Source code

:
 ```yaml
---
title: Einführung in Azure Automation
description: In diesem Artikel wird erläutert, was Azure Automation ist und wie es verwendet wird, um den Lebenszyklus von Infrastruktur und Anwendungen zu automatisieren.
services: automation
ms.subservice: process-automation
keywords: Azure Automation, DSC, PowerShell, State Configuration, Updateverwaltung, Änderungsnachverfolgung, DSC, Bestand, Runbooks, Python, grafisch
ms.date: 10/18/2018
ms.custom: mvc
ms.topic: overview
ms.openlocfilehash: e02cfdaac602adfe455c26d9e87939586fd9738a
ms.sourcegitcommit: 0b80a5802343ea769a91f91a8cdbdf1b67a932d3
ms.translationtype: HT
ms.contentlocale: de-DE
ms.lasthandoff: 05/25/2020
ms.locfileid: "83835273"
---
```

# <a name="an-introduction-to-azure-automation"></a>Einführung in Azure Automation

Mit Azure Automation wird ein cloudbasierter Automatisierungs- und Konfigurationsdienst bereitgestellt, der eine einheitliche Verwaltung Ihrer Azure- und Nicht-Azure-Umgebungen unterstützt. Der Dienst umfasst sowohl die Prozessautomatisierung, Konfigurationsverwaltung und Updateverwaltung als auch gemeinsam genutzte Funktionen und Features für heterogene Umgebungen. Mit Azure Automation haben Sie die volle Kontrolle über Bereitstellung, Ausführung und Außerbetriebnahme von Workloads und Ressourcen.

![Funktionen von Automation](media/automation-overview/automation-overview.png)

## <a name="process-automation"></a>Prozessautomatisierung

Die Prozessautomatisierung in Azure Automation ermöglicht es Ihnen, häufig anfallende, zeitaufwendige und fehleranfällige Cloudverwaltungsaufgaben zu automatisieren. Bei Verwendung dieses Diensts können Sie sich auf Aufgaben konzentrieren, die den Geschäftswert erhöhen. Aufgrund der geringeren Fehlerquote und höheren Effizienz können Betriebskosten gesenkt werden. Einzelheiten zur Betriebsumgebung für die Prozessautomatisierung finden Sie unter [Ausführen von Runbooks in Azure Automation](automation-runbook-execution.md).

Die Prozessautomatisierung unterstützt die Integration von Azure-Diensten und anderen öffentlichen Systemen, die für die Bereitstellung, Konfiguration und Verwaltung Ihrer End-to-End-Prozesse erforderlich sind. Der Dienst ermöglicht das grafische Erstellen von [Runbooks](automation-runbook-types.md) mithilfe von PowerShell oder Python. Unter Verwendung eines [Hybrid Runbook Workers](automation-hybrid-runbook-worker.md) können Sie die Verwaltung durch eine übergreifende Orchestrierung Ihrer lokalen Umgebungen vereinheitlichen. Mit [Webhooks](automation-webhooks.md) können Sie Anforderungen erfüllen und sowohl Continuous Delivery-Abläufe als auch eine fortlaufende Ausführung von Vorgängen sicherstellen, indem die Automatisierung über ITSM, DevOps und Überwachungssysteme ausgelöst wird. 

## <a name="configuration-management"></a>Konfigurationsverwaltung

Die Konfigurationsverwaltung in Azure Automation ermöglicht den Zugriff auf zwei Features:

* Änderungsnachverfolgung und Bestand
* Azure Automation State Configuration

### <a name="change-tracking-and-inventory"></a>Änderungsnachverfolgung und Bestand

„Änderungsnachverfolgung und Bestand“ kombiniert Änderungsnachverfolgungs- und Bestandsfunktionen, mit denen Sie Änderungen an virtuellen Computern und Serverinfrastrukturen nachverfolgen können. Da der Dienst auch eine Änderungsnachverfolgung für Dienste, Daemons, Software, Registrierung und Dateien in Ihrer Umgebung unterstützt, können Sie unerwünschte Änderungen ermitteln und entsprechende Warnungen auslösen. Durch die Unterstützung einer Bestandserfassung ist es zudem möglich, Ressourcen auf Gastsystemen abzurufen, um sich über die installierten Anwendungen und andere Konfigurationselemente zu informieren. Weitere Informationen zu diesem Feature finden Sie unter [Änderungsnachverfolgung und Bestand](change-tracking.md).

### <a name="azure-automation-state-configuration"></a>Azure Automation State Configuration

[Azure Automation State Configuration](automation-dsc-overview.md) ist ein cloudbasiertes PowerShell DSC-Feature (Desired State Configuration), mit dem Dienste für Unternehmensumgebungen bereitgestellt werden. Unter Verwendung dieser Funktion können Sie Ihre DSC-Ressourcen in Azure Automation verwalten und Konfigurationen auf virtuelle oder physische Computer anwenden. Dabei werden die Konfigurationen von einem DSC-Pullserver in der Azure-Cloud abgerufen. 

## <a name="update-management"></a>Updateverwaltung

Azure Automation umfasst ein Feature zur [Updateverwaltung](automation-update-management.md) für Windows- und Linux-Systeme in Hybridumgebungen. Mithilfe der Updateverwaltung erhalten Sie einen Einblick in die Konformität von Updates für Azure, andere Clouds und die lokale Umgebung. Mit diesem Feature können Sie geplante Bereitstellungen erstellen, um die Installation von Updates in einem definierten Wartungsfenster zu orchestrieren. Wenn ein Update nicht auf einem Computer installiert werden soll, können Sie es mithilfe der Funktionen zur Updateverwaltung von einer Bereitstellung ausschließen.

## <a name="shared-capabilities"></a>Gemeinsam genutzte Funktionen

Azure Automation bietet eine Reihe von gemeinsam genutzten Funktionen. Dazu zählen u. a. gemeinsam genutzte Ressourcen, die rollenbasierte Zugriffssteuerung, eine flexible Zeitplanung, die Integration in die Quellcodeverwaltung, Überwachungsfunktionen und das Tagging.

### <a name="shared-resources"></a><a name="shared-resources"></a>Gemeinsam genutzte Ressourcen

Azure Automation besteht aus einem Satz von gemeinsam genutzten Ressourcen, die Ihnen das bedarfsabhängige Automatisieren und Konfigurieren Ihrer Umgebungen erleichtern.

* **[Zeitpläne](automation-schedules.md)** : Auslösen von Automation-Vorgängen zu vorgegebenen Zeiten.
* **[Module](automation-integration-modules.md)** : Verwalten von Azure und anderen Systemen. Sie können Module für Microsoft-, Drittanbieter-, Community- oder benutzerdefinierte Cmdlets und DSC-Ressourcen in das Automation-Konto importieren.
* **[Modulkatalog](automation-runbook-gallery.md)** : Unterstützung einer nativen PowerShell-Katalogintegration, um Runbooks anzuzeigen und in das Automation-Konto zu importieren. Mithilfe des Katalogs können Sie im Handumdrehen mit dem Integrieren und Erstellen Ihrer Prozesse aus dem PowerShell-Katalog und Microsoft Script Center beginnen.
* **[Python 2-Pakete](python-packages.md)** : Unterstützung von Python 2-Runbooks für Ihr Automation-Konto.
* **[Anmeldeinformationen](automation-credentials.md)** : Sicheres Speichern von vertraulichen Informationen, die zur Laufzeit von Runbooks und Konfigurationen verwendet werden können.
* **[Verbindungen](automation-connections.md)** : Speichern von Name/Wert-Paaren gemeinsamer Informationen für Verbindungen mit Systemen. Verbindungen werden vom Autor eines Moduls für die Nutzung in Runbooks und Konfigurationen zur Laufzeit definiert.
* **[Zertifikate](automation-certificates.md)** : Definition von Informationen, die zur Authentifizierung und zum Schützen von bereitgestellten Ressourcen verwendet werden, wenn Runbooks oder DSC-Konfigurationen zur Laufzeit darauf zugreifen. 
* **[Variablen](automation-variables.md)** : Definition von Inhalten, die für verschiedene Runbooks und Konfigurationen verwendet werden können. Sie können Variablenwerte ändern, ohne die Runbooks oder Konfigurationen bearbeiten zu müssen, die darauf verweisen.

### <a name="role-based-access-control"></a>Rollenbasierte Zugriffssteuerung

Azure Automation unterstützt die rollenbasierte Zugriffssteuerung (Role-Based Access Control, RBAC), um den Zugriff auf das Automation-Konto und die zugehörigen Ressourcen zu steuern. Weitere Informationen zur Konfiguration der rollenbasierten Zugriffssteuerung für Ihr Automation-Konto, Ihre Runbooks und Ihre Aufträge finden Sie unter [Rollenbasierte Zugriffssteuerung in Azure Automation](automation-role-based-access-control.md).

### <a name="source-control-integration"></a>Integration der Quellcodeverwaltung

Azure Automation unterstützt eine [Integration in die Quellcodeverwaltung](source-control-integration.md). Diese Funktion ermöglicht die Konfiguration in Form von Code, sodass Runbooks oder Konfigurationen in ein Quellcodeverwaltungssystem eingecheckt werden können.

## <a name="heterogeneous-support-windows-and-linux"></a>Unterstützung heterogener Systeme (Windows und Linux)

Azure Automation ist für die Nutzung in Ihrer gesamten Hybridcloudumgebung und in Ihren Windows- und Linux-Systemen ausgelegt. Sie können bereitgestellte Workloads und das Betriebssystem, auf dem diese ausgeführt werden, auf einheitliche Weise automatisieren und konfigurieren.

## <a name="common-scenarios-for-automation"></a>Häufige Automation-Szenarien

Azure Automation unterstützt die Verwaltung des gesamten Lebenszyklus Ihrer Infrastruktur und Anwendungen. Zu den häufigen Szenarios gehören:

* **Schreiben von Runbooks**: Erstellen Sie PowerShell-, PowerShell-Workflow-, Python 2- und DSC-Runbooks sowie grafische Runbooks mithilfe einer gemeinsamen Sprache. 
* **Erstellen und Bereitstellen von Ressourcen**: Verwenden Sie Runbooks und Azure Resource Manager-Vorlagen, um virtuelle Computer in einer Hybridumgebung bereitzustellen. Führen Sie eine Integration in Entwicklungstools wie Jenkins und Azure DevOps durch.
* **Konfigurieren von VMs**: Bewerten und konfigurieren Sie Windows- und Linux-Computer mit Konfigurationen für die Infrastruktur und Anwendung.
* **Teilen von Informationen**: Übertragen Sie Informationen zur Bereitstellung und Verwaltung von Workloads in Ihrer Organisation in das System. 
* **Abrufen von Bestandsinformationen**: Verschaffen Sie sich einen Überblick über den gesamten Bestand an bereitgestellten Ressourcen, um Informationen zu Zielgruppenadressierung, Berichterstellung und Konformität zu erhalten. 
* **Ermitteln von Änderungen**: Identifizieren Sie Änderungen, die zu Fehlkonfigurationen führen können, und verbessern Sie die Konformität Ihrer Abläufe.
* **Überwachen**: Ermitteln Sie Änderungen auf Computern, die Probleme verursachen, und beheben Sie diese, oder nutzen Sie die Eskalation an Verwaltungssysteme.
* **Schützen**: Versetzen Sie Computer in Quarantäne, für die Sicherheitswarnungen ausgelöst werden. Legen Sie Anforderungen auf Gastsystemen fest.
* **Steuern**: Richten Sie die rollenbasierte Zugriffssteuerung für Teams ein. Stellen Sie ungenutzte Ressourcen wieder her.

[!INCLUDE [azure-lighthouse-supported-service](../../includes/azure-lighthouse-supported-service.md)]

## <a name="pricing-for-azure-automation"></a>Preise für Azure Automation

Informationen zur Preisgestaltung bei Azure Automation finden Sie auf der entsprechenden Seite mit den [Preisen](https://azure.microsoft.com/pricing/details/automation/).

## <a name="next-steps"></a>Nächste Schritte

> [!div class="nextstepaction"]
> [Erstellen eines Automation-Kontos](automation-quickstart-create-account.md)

───

Work to be completed: From the line containing "Konformität zu erhalten." to the last line of the material, please quote every line exactly and only those.

Task answer:
* **Abrufen von Bestandsinformationen**: Verschaffen Sie sich einen Überblick über den gesamten Bestand an bereitgestellten Ressourcen, um Informationen zu Zielgruppenadressierung, Berichterstellung und Konformität zu erhalten. 
* **Ermitteln von Änderungen**: Identifizieren Sie Änderungen, die zu Fehlkonfigurationen führen können, und verbessern Sie die Konformität Ihrer Abläufe.
* **Überwachen**: Ermitteln Sie Änderungen auf Computern, die Probleme verursachen, und beheben Sie diese, oder nutzen Sie die Eskalation an Verwaltungssysteme.
* **Schützen**: Versetzen Sie Computer in Quarantäne, für die Sicherheitswarnungen ausgelöst werden. Legen Sie Anforderungen auf Gastsystemen fest.
* **Steuern**: Richten Sie die rollenbasierte Zugriffssteuerung für Teams ein. Stellen Sie ungenutzte Ressourcen wieder her.

[!INCLUDE [azure-lighthouse-supported-service](../../includes/azure-lighthouse-supported-service.md)]

## <a name="pricing-for-azure-automation"></a>Preise für Azure Automation

Informationen zur Preisgestaltung bei Azure Automation finden Sie auf der entsprechenden Seite mit den [Preisen](https://azure.microsoft.com/pricing/details/automation/).

## <a name="next-steps"></a>Nächste Schritte

> [!div class="nextstepaction"]
> [Erstellen eines Automation-Kontos](automation-quickstart-create-account.md)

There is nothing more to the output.